> [Stored records]:
"""

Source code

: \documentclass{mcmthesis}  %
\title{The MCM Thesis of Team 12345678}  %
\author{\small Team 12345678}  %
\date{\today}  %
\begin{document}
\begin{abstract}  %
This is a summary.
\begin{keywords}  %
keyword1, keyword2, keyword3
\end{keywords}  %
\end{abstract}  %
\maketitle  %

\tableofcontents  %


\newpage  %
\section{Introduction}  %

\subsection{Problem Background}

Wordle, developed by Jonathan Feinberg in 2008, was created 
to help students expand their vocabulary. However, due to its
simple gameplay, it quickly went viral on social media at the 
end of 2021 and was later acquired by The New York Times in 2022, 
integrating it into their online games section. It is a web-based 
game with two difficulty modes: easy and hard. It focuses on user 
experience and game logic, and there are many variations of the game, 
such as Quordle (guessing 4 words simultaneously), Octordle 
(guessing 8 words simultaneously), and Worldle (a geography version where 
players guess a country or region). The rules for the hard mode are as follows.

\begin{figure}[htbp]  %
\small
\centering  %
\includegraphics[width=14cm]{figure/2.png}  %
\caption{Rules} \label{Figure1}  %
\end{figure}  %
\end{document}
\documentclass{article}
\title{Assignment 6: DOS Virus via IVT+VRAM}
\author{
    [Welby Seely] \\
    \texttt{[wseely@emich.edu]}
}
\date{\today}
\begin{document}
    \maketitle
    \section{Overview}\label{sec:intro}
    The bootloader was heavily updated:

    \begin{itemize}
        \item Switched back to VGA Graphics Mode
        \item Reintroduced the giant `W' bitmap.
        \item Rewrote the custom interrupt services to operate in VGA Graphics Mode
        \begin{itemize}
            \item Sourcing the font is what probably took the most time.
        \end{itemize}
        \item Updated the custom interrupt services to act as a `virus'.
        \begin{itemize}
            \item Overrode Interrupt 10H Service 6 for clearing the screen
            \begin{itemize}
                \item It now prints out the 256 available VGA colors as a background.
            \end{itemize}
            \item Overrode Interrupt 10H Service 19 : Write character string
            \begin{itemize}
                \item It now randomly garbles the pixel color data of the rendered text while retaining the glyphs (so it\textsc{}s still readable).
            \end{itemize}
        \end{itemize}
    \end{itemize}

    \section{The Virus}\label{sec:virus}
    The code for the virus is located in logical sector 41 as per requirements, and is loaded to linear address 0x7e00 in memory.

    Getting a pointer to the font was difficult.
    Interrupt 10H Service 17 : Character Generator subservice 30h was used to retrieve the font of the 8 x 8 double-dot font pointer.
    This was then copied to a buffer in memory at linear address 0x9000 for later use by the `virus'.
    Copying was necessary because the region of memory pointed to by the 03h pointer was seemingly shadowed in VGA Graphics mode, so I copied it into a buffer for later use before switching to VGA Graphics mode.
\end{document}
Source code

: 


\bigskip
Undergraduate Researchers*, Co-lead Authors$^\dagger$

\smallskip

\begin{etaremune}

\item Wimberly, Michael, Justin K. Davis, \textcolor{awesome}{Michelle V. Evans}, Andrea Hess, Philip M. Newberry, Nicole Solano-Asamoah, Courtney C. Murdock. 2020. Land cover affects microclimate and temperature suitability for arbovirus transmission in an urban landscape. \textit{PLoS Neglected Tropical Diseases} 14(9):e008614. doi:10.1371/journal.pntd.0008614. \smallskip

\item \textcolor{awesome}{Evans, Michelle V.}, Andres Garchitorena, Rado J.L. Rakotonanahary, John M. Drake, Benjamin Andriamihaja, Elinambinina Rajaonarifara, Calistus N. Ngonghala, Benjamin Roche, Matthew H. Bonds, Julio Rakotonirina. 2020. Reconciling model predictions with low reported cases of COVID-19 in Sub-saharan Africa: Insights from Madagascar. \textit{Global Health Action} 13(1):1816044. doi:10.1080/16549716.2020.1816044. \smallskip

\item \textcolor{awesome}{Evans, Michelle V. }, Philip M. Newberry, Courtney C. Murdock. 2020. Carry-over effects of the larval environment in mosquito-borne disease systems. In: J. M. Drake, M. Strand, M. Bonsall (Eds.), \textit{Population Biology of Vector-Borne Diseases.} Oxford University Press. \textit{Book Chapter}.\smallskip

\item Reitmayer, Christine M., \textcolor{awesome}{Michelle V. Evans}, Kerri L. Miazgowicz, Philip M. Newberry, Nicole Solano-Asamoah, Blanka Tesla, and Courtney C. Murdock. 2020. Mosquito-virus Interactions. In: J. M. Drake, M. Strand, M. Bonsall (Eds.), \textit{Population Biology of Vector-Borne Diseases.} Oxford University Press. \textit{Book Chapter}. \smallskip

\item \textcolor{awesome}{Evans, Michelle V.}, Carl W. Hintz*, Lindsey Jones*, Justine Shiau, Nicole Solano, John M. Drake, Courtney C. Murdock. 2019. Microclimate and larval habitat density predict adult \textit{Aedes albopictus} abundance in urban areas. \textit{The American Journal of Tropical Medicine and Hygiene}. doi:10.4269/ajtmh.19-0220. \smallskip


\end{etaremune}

"""

> [TASK]:
Return all the lines shown above, word for word.

> [RESULT OF THIS TASK]:
Source code

: \documentclass{mcmthesis}  %
\title{The MCM Thesis of Team 12345678}  %
\author{\small Team 12345678}  %
\date{\today}  %
\begin{document}
\begin{abstract}  %
This is a summary.
\begin{keywords}  %
keyword1, keyword2, keyword3
\end{keywords}  %
\end{abstract}  %
\maketitle  %

\tableofcontents  %


\newpage  %
\section{Introduction}  %

\subsection{Problem Background}

Wordle, developed by Jonathan Feinberg in 2008, was created 
to help students expand their vocabulary. However, due to its
simple gameplay, it quickly went viral on social media at the 
end of 2021 and was later acquired by The New York Times in 2022, 
integrating it into their online games section. It is a web-based 
game with two difficulty modes: easy and hard. It focuses on user 
experience and game logic, and there are many variations of the game, 
such as Quordle (guessing 4 words simultaneously), Octordle 
(guessing 8 words simultaneously), and Worldle (a geography version where 
players guess a country or region). The rules for the hard mode are as follows.

\begin{figure}[htbp]  %
\small
\centering  %
\includegraphics[width=14cm]{figure/2.png}  %
\caption{Rules} \label{Figure1}  %
\end{figure}  %
\end{document}
\documentclass{article}
\title{Assignment 6: DOS Virus via IVT+VRAM}
\author{
    [Welby Seely] \\
    \texttt{[wseely@emich.edu]}
}
\date{\today}
\begin{document}
    \maketitle
    \section{Overview}\label{sec:intro}
    The bootloader was heavily updated:

    \begin{itemize}
        \item Switched back to VGA Graphics Mode
        \item Reintroduced the giant `W' bitmap.
        \item Rewrote the custom interrupt services to operate in VGA Graphics Mode
        \begin{itemize}
            \item Sourcing the font is what probably took the most time.
        \end{itemize}
        \item Updated the custom interrupt services to act as a `virus'.
        \begin{itemize}
            \item Overrode Interrupt 10H Service 6 for clearing the screen
            \begin{itemize}
                \item It now prints out the 256 available VGA colors as a background.
            \end{itemize}
            \item Overrode Interrupt 10H Service 19 : Write character string
            \begin{itemize}
                \item It now randomly garbles the pixel color data of the rendered text while retaining the glyphs (so it\textsc{}s still readable).
            \end{itemize}
        \end{itemize}
    \end{itemize}

    \section{The Virus}\label{sec:virus}
    The code for the virus is located in logical sector 41 as per requirements, and is loaded to linear address 0x7e00 in memory.

    Getting a pointer to the font was difficult.
    Interrupt 10H Service 17 : Character Generator subservice 30h was used to retrieve the font of the 8 x 8 double-dot font pointer.
    This was then copied to a buffer in memory at linear address 0x9000 for later use by the `virus'.
    Copying was necessary because the region of memory pointed to by the 03h pointer was seemingly shadowed in VGA Graphics mode, so I copied it into a buffer for later use before switching to VGA Graphics mode.
\end{document}
Source code

: 


\bigskip
Undergraduate Researchers*, Co-lead Authors$^\dagger$

\smallskip

\begin{etaremune}

\item Wimberly, Michael, Justin K. Davis, \textcolor{awesome}{Michelle V. Evans}, Andrea Hess, Philip M. Newberry, Nicole Solano-Asamoah, Courtney C. Murdock. 2020. Land cover affects microclimate and temperature suitability for arbovirus transmission in an urban landscape. \textit{PLoS Neglected Tropical Diseases} 14(9):e008614. doi:10.1371/journal.pntd.0008614. \smallskip

\item \textcolor{awesome}{Evans, Michelle V.}, Andres Garchitorena, Rado J.L. Rakotonanahary, John M. Drake, Benjamin Andriamihaja, Elinambinina Rajaonarifara, Calistus N. Ngonghala, Benjamin Roche, Matthew H. Bonds, Julio Rakotonirina. 2020. Reconciling model predictions with low reported cases of COVID-19 in Sub-saharan Africa: Insights from Madagascar. \textit{Global Health Action} 13(1):1816044. doi:10.1080/16549716.2020.1816044. \smallskip

\item \textcolor{awesome}{Evans, Michelle V. }, Philip M. Newberry, Courtney C. Murdock. 2020. Carry-over effects of the larval environment in mosquito-borne disease systems. In: J. M. Drake, M. Strand, M. Bonsall (Eds.), \textit{Population Biology of Vector-Borne Diseases.} Oxford University Press. \textit{Book Chapter}.\smallskip

\item Reitmayer, Christine M., \textcolor{awesome}{Michelle V. Evans}, Kerri L. Miazgowicz, Philip M. Newberry, Nicole Solano-Asamoah, Blanka Tesla, and Courtney C. Murdock. 2020. Mosquito-virus Interactions. In: J. M. Drake, M. Strand, M. Bonsall (Eds.), \textit{Population Biology of Vector-Borne Diseases.} Oxford University Press. \textit{Book Chapter}. \smallskip

\item \textcolor{awesome}{Evans, Michelle V.}, Carl W. Hintz*, Lindsey Jones*, Justine Shiau, Nicole Solano, John M. Drake, Courtney C. Murdock. 2019. Microclimate and larval habitat density predict adult \textit{Aedes albopictus} abundance in urban areas. \textit{The American Journal of Tropical Medicine and Hygiene}. doi:10.4269/ajtmh.19-0220. \smallskip


\end{etaremune}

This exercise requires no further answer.